• _What to produce_
What lines in this listing contain the string "Tree"? Report each one by copying it.

• _Records for the exercise_
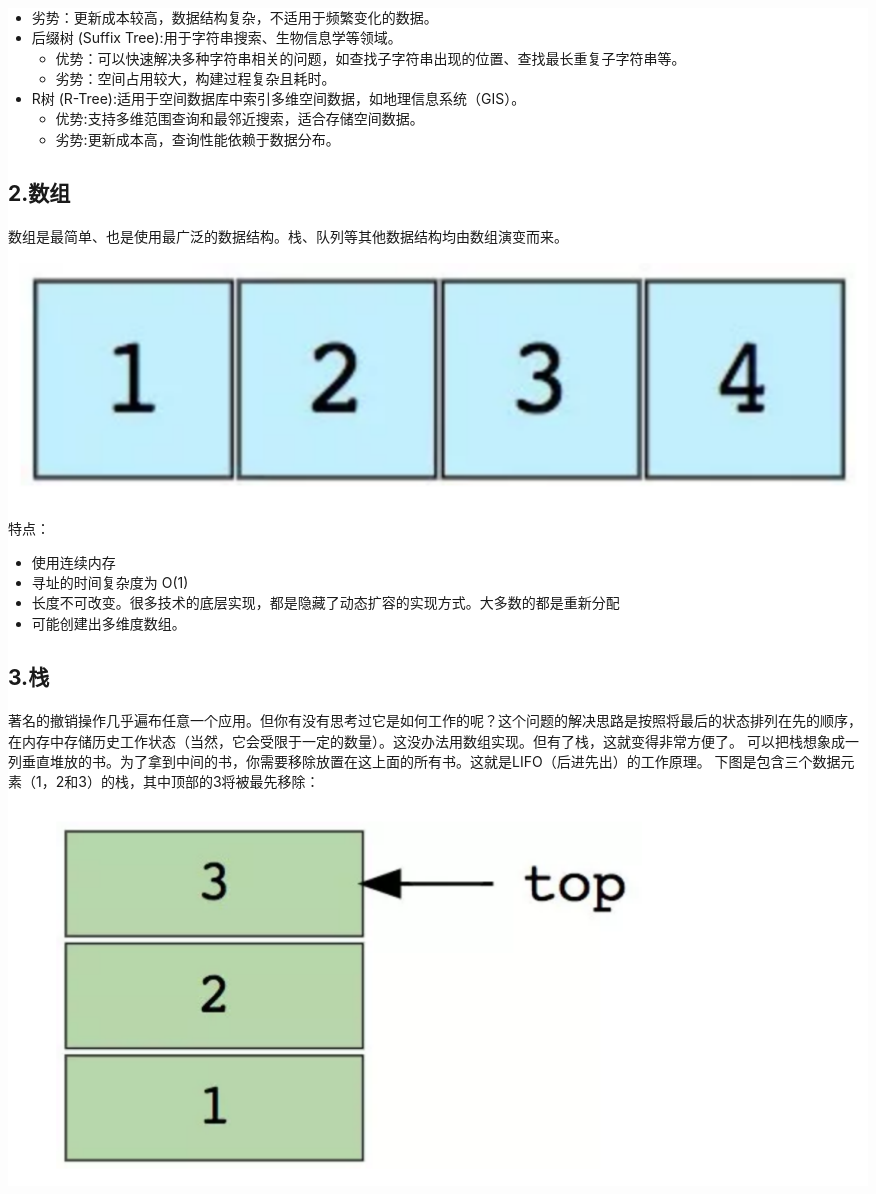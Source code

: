   - 劣势：更新成本较高，数据结构复杂，不适用于频繁变化的数据。
- 后缀树 (Suffix Tree):用于字符串搜索、生物信息学等领域。
  - 优势：可以快速解决多种字符串相关的问题，如查找子字符串出现的位置、查找最长重复子字符串等。
  - 劣势：空间占用较大，构建过程复杂且耗时。
- R树 (R-Tree):适用于空间数据库中索引多维空间数据，如地理信息系统（GIS）。
  - 优势:支持多维范围查询和最邻近搜索，适合存储空间数据。
  - 劣势:更新成本高，查询性能依赖于数据分布。


## 2.数组
数组是最简单、也是使用最广泛的数据结构。栈、队列等其他数据结构均由数组演变而来。

![](img/shujujiegou/43961035.png)

特点：
- 使用连续内存
- 寻址的时间复杂度为 O(1)
- 长度不可改变。很多技术的底层实现，都是隐藏了动态扩容的实现方式。大多数的都是重新分配
- 可能创建出多维度数组。

## 3.栈

著名的撤销操作几乎遍布任意一个应用。但你有没有思考过它是如何工作的呢？这个问题的解决思路是按照将最后的状态排列在先的顺序，
在内存中存储历史工作状态（当然，它会受限于一定的数量）。这没办法用数组实现。但有了栈，这就变得非常方便了。
可以把栈想象成一列垂直堆放的书。为了拿到中间的书，你需要移除放置在这上面的所有书。这就是LIFO（后进先出）的工作原理。
下图是包含三个数据元素（1，2和3）的栈，其中顶部的3将被最先移除：

![](img/shujujiegou/29d8bee6.png)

• _Written response_
- 后缀树 (Suffix Tree):用于字符串搜索、生物信息学等领域。
- R树 (R-Tree):适用于空间数据库中索引多维空间数据，如地理信息系统（GIS）。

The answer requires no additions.